In a uniquely Scottish twist, the two-year-long Scottish National Antarctic Expedition included a position that probably no other country found necessary: an official piper.
Gilbert Kerr, the official piper of the Scotia crew, was tasked with maintaining morale—but he became a postcard icon by posing for the photo above, in which he played the bagpipes in full Highland dress next to an Emperor penguin.
The idea of Kerr bringing out the bagpipes for a bunch of penguins was apparently also intended to test the effect of music on them, according to the 1906 record of the voyage by Bruce and other members of the expedition, The Voyage of the ‘Scotia’: Being the Record of a Voyage of Exploration in Antarctic Seas.
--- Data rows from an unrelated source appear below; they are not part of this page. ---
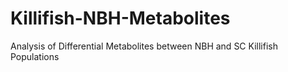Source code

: # Killifish-NBH-Metabolites
Analysis of Differential Metabolites between NBH and SC Killifish Populations
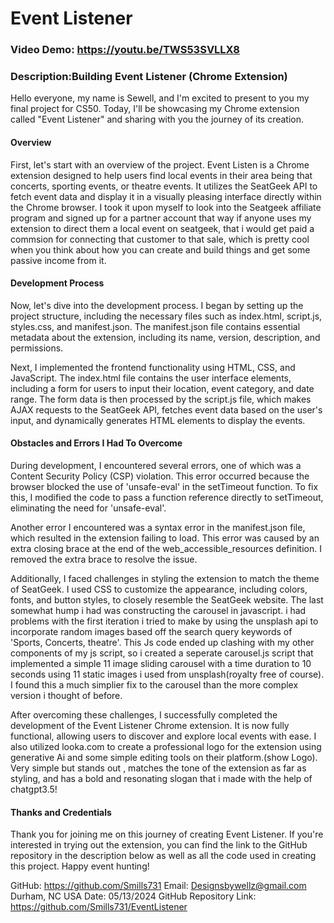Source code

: # Event Listener
### Video Demo:  <https://youtu.be/TWS53SVLLX8>
### Description:Building Event Listener (Chrome Extension)

Hello everyone, my name is Sewell, and I'm excited to present to you my final project for CS50. Today, I'll be showcasing my Chrome extension called "Event Listener" and sharing with you the journey of its creation.

#### Overview

First, let's start with an overview of the project. Event Listen is a Chrome extension designed to help users find local events in their area being that concerts, sporting events, or theatre events. It utilizes the SeatGeek API to fetch event data and display it in a visually pleasing interface directly within the Chrome browser. I took it upon myself to look into the Seatgeek affiliate program and signed up for a partner account that way if anyone uses my extension to direct them a local event on seatgeek, that i would get paid a commsion for connecting that customer to that sale, which is pretty cool when you think about how you can create and build things and get some passive income from it.

#### Development Process

Now, let's dive into the development process. I began by setting up the project structure, including the necessary files such as index.html, script.js, styles.css, and manifest.json. The manifest.json file contains essential metadata about the extension, including its name, version, description, and permissions.

Next, I implemented the frontend functionality using HTML, CSS, and JavaScript. The index.html file contains the user interface elements, including a form for users to input their location, event category, and date range. The form data is then processed by the script.js file, which makes AJAX requests to the SeatGeek API, fetches event data based on the user's input, and dynamically generates HTML elements to display the events.

#### Obstacles and Errors I Had To Overcome

During development, I encountered several errors, one of which was a Content Security Policy (CSP) violation. This error occurred because the browser blocked the use of 'unsafe-eval' in the setTimeout function. To fix this, I modified the code to pass a function reference directly to setTimeout, eliminating the need for 'unsafe-eval'.

Another error I encountered was a syntax error in the manifest.json file, which resulted in the extension failing to load. This error was caused by an extra closing brace at the end of the web_accessible_resources definition. I removed the extra brace to resolve the issue.

Additionally, I faced challenges in styling the extension to match the theme of SeatGeek. I used CSS to customize the appearance, including colors, fonts, and button styles, to closely resemble the SeatGeek website.
The last somewhat hump i had was constructing the carousel in javascript. i had problems with the first iteration i tried to make by using the unsplash api to incorporate random images based off the search query keywords of 'Sports, Concerts, theatre'. This Js code ended up clashing with my other components of my js script, so i created a seperate carousel.js script that implemented a simple 11 image sliding carousel with a time duration to 10 seconds using 11 static images i used from unsplash(royalty free of course). I found this a much simplier fix to the carousel than the more complex version i thought of before.

After overcoming these challenges, I successfully completed the development of the Event Listener Chrome extension. It is now fully functional, allowing users to discover and explore local events with ease. I also utilized looka.com to create a professional logo for the extension using generative Ai and some simple editing tools on their platform.(show Logo). Very simple but stands out , matches the tone of the extension as far as styling, and has a bold and resonating slogan that i made with the help of chatgpt3.5!

#### Thanks and Credentials

Thank you for joining me on this journey of creating Event Listener. If you're interested in trying out the extension, you can find the link to the GitHub repository in the description below as well as all the code used in creating this project. Happy event hunting!

GitHub: https://github.com/Smills731
Email: Designsbywellz@gmail.com
Durham, NC USA
Date: 05/13/2024
GitHub Repository Link: https://github.com/Smills731/EventListener

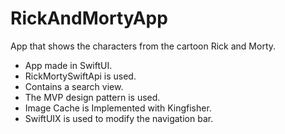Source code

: # RickAndMortyApp
App that shows the characters from the cartoon Rick and Morty. 


- App made in SwiftUI.
- RickMortySwiftApi is used.
- Contains a search view.
- The MVP design pattern is used.
- Image Cache is Implemented with Kingfisher.
- SwiftUIX is used to modify the navigation bar.
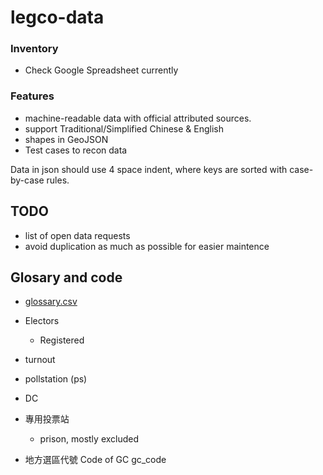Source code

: # legco-data

### Inventory
- Check Google Spreadsheet currently

### Features
- machine-readable data with official attributed sources.
- support Traditional/Simplified Chinese & English
- shapes in GeoJSON
- Test cases to recon data

Data in json should use 4 space indent, where keys are sorted with case-by-case rules.

## TODO
- list of open data requests
- avoid duplication as much as possible for easier maintence 

## Glosary and code
- [glossary.csv](glossary.csv)

- Electors
  - Registered
- turnout

- pollstation (ps)

- DC

- 專用投票站
  - prison, mostly excluded

- 地方選區代號 Code of GC gc_code
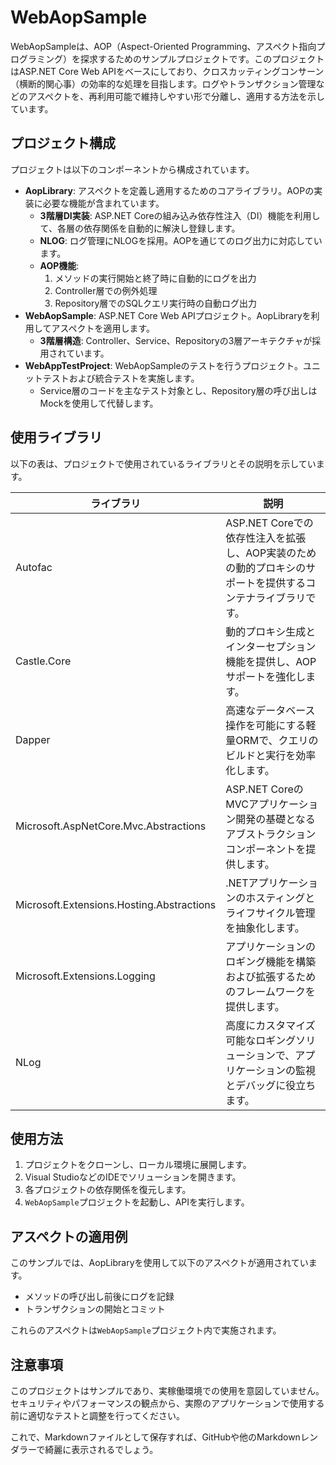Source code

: # WebAopSample

WebAopSampleは、AOP（Aspect-Oriented Programming、アスペクト指向プログラミング）を探求するためのサンプルプロジェクトです。このプロジェクトはASP.NET Core Web APIをベースにしており、クロスカッティングコンサーン（横断的関心事）の効率的な処理を目指します。ログやトランザクション管理などのアスペクトを、再利用可能で維持しやすい形で分離し、適用する方法を示しています。

## プロジェクト構成

プロジェクトは以下のコンポーネントから構成されています。

- **AopLibrary**: アスペクトを定義し適用するためのコアライブラリ。AOPの実装に必要な機能が含まれています。
  - **3階層DI実装**: ASP.NET Coreの組み込み依存性注入（DI）機能を利用して、各層の依存関係を自動的に解決し登録します。
  - **NLOG**: ログ管理にNLOGを採用。AOPを通じてのログ出力に対応しています。
  - **AOP機能**:
    1. メソッドの実行開始と終了時に自動的にログを出力
    2. Controller層での例外処理
    3. Repository層でのSQLクエリ実行時の自動ログ出力
- **WebAopSample**: ASP.NET Core Web APIプロジェクト。AopLibraryを利用してアスペクトを適用します。
  - **3階層構造**: Controller、Service、Repositoryの3層アーキテクチャが採用されています。
- **WebAppTestProject**: WebAopSampleのテストを行うプロジェクト。ユニットテストおよび統合テストを実施します。
  - Service層のコードを主なテスト対象とし、Repository層の呼び出しはMockを使用して代替します。


## 使用ライブラリ

以下の表は、プロジェクトで使用されているライブラリとその説明を示しています。

| ライブラリ                                  | 説明 |
|--------------------------------------------|------|
| Autofac                                    | ASP.NET Coreでの依存性注入を拡張し、AOP実装のための動的プロキシのサポートを提供するコンテナライブラリです。 |
| Castle.Core                                | 動的プロキシ生成とインターセプション機能を提供し、AOPサポートを強化します。 |
| Dapper                                     | 高速なデータベース操作を可能にする軽量ORMで、クエリのビルドと実行を効率化します。 |
| Microsoft.AspNetCore.Mvc.Abstractions      | ASP.NET CoreのMVCアプリケーション開発の基礎となるアブストラクションコンポーネントを提供します。 |
| Microsoft.Extensions.Hosting.Abstractions  | .NETアプリケーションのホスティングとライフサイクル管理を抽象化します。 |
| Microsoft.Extensions.Logging               | アプリケーションのロギング機能を構築および拡張するためのフレームワークを提供します。 |
| NLog                                       | 高度にカスタマイズ可能なロギングソリューションで、アプリケーションの監視とデバッグに役立ちます。 |


## 使用方法

1. プロジェクトをクローンし、ローカル環境に展開します。
2. Visual StudioなどのIDEでソリューションを開きます。
3. 各プロジェクトの依存関係を復元します。
4. `WebAopSample`プロジェクトを起動し、APIを実行します。

## アスペクトの適用例

このサンプルでは、AopLibraryを使用して以下のアスペクトが適用されています。

- メソッドの呼び出し前後にログを記録
- トランザクションの開始とコミット

これらのアスペクトは`WebAopSample`プロジェクト内で実施されます。



## 注意事項
このプロジェクトはサンプルであり、実稼働環境での使用を意図していません。セキュリティやパフォーマンスの観点から、実際のアプリケーションで使用する前に適切なテストと調整を行ってください。

これで、Markdownファイルとして保存すれば、GitHubや他のMarkdownレンダラーで綺麗に表示されるでしょう。





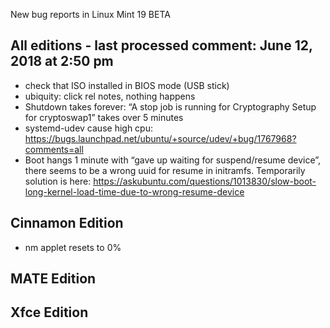 New bug reports in Linux Mint 19 BETA

All editions - last processed comment: June 12, 2018 at 2:50 pm
---------------------------------------------------------------

- check that ISO installed in BIOS mode (USB stick)
- ubiquity: click rel notes, nothing happens
- Shutdown takes forever: “A stop job is running for Cryptography Setup for cryptoswap1” takes over 5 minutes
- systemd-udev cause high cpu: https://bugs.launchpad.net/ubuntu/+source/udev/+bug/1767968?comments=all
- Boot hangs 1 minute with “gave up waiting for suspend/resume device”, there seems to be a wrong uuid for resume in initramfs. Temporarily solution is here: https://askubuntu.com/questions/1013830/slow-boot-long-kernel-load-time-due-to-wrong-resume-device

Cinnamon Edition
----------------

- nm applet resets to 0%

MATE Edition
------------

Xfce Edition
------------
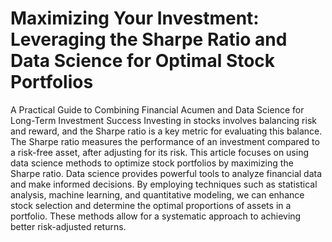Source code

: # Maximizing Your Investment: Leveraging the Sharpe Ratio and Data Science for Optimal Stock Portfolios
A Practical Guide to Combining Financial Acumen and Data Science for Long-Term Investment Success
Investing in stocks involves balancing risk and reward, and the Sharpe ratio is a key metric for evaluating this balance. The Sharpe ratio measures the performance of an investment compared to a risk-free asset, after adjusting for its risk. This article focuses on using data science methods to optimize stock portfolios by maximizing the Sharpe ratio.
Data science provides powerful tools to analyze financial data and make informed decisions. By employing techniques such as statistical analysis, machine learning, and quantitative modeling, we can enhance stock selection and determine the optimal proportions of assets in a portfolio. These methods allow for a systematic approach to achieving better risk-adjusted returns.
The penguins were not impressed. The explorers wrote that “there was no excitement, no sign of appreciation or disapproval, only sleepy indifference.”
They further noted that “it was just all that one man could do to lead one up to the ship: with their beaks they bit fairly hard, and with their long flipper-like wings could hit out decidedly hard.”
Kerr's bagpipes were later donated to a Scottish battalion during World War I and lost at the Battle of the Somme.